また、2階のフロアはレース車展示コーナーになっており、「貴方のレースドライバー適性テスト」というゲームは、結構人気のようで、お客様が並んでいました。


 ちなみに、近くにあるルノーショールームはずっと来客が多く、あまりの人の多さに入るのを断念しました。



 ショールームを見ての印象は、フランスにおけるトヨタは、『ハイテクガゼット』のような位置づけを狙っているのかな、ということです。

 いろいろなアイデアが盛り込まれた超小型車「iQ」、独自ハイテク技術に支えられたエコカープリウス」、これらで代表されるイメージは、伝統やステイタス、安心感を重視する欧州ブランドとはまるで異なるポジショニングのものです。

 日本におけるトヨタは、フルラインアップですべてのカテゴリーををおさえる、まさに「王者の戦略」なわけですが、フランスでは、ニッチで尖がった路線を狙っているようです。

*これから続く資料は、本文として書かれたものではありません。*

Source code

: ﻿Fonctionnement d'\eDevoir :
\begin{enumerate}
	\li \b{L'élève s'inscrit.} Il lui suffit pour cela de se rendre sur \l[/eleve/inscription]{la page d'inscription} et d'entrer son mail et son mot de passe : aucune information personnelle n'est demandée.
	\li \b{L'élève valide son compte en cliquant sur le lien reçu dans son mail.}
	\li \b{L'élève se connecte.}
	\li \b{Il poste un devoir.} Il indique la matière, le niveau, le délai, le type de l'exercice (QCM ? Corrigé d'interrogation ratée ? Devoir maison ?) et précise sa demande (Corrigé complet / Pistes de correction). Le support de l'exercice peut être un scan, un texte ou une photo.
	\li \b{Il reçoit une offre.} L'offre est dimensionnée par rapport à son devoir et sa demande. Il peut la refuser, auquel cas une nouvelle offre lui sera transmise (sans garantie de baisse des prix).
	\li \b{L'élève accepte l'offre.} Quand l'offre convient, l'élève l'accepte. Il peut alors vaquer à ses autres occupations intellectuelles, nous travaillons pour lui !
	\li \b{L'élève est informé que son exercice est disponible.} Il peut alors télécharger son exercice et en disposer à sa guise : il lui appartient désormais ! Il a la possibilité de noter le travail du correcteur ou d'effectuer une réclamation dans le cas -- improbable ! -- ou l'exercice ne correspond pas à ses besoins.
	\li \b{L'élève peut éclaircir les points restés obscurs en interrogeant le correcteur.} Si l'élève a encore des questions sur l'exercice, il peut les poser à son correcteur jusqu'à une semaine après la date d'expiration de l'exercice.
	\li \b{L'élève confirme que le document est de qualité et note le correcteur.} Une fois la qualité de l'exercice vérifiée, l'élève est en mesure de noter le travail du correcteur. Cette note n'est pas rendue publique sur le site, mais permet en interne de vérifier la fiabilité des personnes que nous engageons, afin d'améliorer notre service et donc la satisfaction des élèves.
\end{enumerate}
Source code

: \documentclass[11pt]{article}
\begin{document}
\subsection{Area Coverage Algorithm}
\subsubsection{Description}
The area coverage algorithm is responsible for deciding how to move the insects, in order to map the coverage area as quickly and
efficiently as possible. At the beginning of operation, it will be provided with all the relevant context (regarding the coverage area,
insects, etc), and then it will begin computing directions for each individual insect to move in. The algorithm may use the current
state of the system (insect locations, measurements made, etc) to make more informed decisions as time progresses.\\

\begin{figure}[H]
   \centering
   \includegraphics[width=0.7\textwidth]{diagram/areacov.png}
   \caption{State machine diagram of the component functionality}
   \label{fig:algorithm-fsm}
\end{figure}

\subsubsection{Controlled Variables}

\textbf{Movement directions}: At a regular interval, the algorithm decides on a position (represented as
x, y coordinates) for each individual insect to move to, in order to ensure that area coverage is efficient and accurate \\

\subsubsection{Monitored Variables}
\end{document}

 高級車のカテゴリーは「レクサス」ブランドとしていることから、「レクサス」と「トヨタ」で、ブランドのポジショニングを明確に区別しなければならないという背景もあるのでしょう。
 実際には、どちらのブランドも十分に浸透しているとは言えないフランスでは、戦線が分散してしまい苦労していることと思われます。

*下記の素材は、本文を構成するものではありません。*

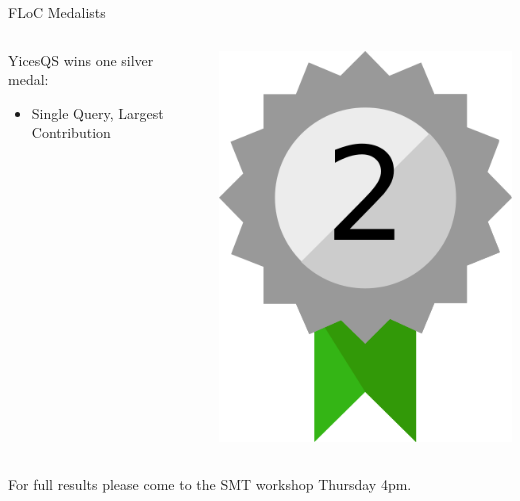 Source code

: \documentclass[table]{beamer}
\newcommand\vitem{\vfill\item}
\begin{document}
\begin{frame}{FLoC Medalists}

  \begin{columns}
    \begin{column}{0.6\textwidth}

  \Large YicesQS wins one silver medal:
  \begin{itemize}
    \bigskip
    \vitem Single Query, Largest Contribution
  \end{itemize}
\end{column}
\hfill
\begin{column}{0.4\textwidth}
  \begin{center}
    \includegraphics[width=.3\textwidth]{medalsilver}
  \end{center}
\end{column}
\end{columns}

\end{frame}

\begin{frame}

  \begin{center}
    \Large For full results please come to the SMT workshop Thursday 4pm.
  \end{center}

\end{frame}
\end{document}
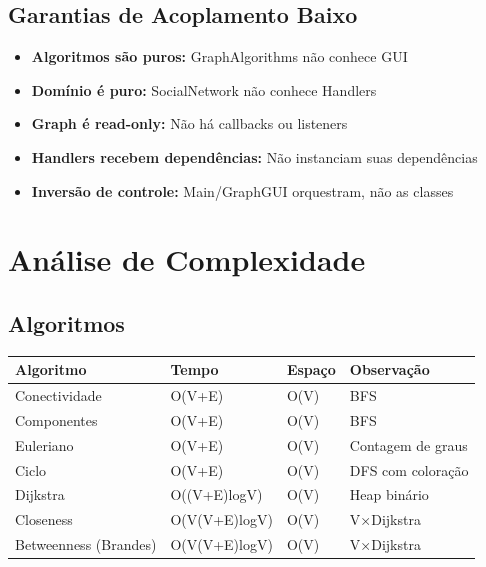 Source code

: \documentclass[12pt,a4paper]{article}
\begin{document}
    \subsection{Garantias de Acoplamento Baixo}

    \begin{itemize}
        \item \textbf{Algoritmos são puros:} GraphAlgorithms não conhece GUI
        \item \textbf{Domínio é puro:} SocialNetwork não conhece Handlers
        \item \textbf{Graph é read-only:} Não há callbacks ou listeners
        \item \textbf{Handlers recebem dependências:} Não instanciam suas dependências
        \item \textbf{Inversão de controle:} Main/GraphGUI orquestram, não as classes
    \end{itemize}

    \newpage

    \section{Análise de Complexidade}

    \subsection{Algoritmos}

    \begin{table}[h]
        \centering
        \begin{tabular}{|l|l|l|l|}
            \hline
            \textbf{Algoritmo} & \textbf{Tempo} & \textbf{Espaço} & \textbf{Observação} \\
            \hline
            Conectividade & O(V+E) & O(V) & BFS \\
            \hline
            Componentes & O(V+E) & O(V) & BFS \\
            \hline
            Euleriano & O(V+E) & O(V) & Contagem de graus \\
            \hline
            Ciclo & O(V+E) & O(V) & DFS com coloração \\
            \hline
            Dijkstra & O((V+E)logV) & O(V) & Heap binário \\
            \hline
            Closeness & O(V(V+E)logV) & O(V) & V×Dijkstra \\
            \hline
            Betweenness (Brandes) & O(V(V+E)logV) & O(V) & V×Dijkstra \\
            \hline
        \end{tabular}
    \end{table}
\end{document}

トヨタが狙っているブランドの方向性については、私も、フランスで突破口を開くにはおそらくこれしかないのだろうな、と感じます。

 自動車というのは、まだ「機能価値」がかなり評価される商品だと思われます。家電で言うと、「マシーン」とみなされている洗濯機に近いイメージです。
 こうした商品のマーケティングでは、技術的に裏付けされた機能的な優位性、それに加えて商品の「信頼性」が重要になってきます。

 自動車の面白いところは、まだ購入金額が高いこともあり、そこにさらに「感性価値」が重く乗っかってくることです。
 欧州では特にこの部分は重要なのでしょう。
 しかし、伝統的に地場ブランドが顧客のマインドを絶対的に押さえている欧州では、「感性価値」のエリアで価値を付加していくには、商品の信頼性を打ち立てるよりも、もっと長い時間がかかる。
 よって、そこで真っ向から勝負しないポジショニングとして、「機能価値」主体でも成り立ちうる『ハイテクガゼット』という切り口が出てくるのでしょう。
 この切り口であれば、デジカメやムービーなど、日本ブランドが欧州で勝負出来ている例は数多くあります。


 また、もうひとつの切り口は何といっても「エコ」です。
 エコによって、あらゆる商品のマーケットは急速に変化している。
もしこのアリアで突出できれば、過去に築かれてきた欧州ブランドの資産を一気にひっくり返せる可能性もあるでしょう。


 トヨタは今まで、F1に参戦することによって、商品のパフォーマンスを実証し、客観的に信頼性を高めようとしてきたことと思います。
 特に欧州のゲームであるF1に参加することは、トヨタが欧州メンバーの一員である、欧州人にとって安心してつきあえる「インサイダー」である、ということを伝えるには効果的でしょう。
 しかし、F1が与えるイメージは、エコの方向性とは合致してはいない。
 むしろF1のように自動車の強力なパフォーマンス面を訴求することは、エコの面ではネガティブなイメージを与えてしまう可能性もあるかも知れません。
 よって、F1をやめたことは正解ではないかと思います。
 本来、F1は「レクサス」ブランドで参戦すべきだったかも知れません。


 トヨタは、将来この切り口で成功できるのでしょうか。
 短期的に「機能価値」でどこまで勝負できるのか。
 あるいは欧州地場ブランドとは異なる、例えば若者向けの新たな「感性価値」を提案しようとしているのか。
 いずれにせよ、感性価値の構築にあたっては、レクサスブランドとの2戦線に戦力が分散してしまうことが痛いところだろうと思います。